WORK REQUIRED - Below are several records. Retype exactly those lines running from the one with "One instance of" through the one with "the games in progress.", end lines included, and no others.

Saved data entries:
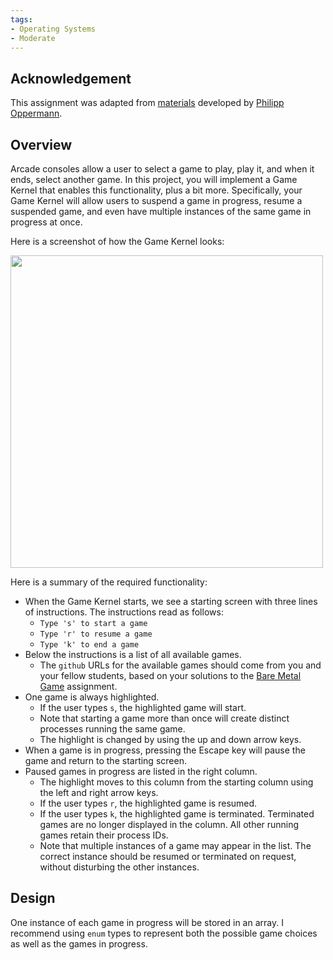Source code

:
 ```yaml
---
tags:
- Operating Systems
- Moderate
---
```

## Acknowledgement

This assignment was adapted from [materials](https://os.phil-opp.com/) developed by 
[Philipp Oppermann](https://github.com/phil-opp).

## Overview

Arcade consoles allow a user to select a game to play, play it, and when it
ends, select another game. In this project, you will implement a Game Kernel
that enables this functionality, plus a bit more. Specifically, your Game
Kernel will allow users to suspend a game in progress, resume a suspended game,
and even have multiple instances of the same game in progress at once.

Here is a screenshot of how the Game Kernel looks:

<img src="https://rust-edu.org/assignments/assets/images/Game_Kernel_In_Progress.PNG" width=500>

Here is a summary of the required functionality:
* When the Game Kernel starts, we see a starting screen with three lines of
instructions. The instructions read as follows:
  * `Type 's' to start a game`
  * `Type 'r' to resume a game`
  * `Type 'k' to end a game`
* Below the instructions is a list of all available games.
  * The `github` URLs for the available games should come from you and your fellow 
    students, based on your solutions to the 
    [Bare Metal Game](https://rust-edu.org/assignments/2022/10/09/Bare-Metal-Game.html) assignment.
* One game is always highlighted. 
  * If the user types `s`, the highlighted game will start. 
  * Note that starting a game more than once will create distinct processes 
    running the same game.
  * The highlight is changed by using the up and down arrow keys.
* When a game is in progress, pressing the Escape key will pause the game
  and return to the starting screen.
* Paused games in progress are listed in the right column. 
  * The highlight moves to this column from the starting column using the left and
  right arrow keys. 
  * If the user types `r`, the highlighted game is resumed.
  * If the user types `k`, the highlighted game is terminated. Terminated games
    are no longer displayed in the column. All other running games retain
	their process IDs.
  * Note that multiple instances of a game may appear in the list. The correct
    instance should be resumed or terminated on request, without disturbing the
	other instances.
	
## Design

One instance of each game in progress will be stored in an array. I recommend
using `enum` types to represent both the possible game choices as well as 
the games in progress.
---
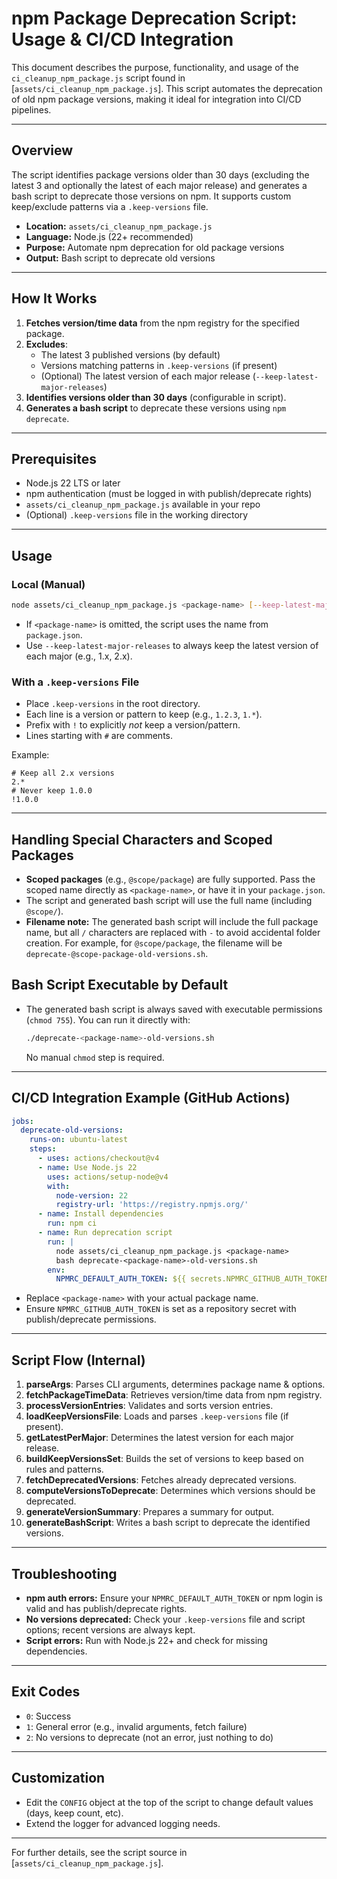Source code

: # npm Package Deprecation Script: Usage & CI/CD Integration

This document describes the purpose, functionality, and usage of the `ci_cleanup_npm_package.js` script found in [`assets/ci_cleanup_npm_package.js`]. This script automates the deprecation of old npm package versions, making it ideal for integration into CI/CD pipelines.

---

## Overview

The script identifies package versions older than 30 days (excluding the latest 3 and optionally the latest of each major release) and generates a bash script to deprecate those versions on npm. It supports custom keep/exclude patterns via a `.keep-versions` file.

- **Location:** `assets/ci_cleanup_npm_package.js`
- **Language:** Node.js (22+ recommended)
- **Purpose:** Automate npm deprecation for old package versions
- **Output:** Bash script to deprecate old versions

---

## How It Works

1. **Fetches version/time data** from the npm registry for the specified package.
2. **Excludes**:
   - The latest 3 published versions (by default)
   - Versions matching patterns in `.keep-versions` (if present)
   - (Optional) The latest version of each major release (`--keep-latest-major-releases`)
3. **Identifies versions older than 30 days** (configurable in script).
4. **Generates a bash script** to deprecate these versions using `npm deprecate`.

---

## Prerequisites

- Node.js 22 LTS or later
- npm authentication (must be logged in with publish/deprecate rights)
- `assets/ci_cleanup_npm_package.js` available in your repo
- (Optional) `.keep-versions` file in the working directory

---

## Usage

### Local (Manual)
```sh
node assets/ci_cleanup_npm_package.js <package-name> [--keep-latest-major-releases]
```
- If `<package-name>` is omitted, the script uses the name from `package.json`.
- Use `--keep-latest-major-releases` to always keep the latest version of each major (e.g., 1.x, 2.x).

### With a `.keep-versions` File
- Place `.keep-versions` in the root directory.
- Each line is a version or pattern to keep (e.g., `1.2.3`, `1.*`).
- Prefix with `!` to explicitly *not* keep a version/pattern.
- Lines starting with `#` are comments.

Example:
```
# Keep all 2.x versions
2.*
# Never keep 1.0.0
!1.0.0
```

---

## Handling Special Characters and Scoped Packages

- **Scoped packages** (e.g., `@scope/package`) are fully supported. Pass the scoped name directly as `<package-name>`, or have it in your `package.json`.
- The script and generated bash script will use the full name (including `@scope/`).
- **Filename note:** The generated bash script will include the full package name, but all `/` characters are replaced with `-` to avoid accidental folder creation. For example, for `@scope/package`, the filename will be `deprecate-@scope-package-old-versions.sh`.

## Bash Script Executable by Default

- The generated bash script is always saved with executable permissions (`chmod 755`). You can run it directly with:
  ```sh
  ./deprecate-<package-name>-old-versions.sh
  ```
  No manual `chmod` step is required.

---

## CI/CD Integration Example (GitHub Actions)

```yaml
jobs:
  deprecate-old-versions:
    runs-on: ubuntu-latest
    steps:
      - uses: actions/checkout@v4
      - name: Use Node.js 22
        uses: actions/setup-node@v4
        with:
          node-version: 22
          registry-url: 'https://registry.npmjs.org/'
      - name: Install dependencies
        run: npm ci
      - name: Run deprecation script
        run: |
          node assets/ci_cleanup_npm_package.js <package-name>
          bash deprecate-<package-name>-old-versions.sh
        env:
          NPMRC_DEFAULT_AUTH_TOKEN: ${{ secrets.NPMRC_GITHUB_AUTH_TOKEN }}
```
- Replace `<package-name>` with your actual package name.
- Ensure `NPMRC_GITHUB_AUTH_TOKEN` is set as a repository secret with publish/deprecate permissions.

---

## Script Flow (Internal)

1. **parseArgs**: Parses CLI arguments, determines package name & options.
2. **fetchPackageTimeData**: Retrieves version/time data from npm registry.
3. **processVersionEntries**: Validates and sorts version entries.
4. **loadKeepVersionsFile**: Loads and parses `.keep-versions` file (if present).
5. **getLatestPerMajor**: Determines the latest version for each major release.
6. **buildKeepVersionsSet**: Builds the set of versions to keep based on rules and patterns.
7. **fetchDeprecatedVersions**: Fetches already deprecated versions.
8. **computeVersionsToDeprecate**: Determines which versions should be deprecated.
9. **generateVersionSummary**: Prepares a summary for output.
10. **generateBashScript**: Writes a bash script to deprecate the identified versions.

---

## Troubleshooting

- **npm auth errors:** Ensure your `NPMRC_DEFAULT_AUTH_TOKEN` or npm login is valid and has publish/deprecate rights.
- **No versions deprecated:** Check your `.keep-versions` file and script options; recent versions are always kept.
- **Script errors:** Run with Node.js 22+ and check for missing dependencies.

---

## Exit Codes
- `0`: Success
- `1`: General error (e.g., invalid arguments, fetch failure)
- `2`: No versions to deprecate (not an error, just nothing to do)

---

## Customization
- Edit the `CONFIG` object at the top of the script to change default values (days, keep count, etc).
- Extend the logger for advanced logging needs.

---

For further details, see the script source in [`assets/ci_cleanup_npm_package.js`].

RESPONSE AREA -
One instance of each game in progress will be stored in an array. I recommend
using `enum` types to represent both the possible game choices as well as 
the games in progress.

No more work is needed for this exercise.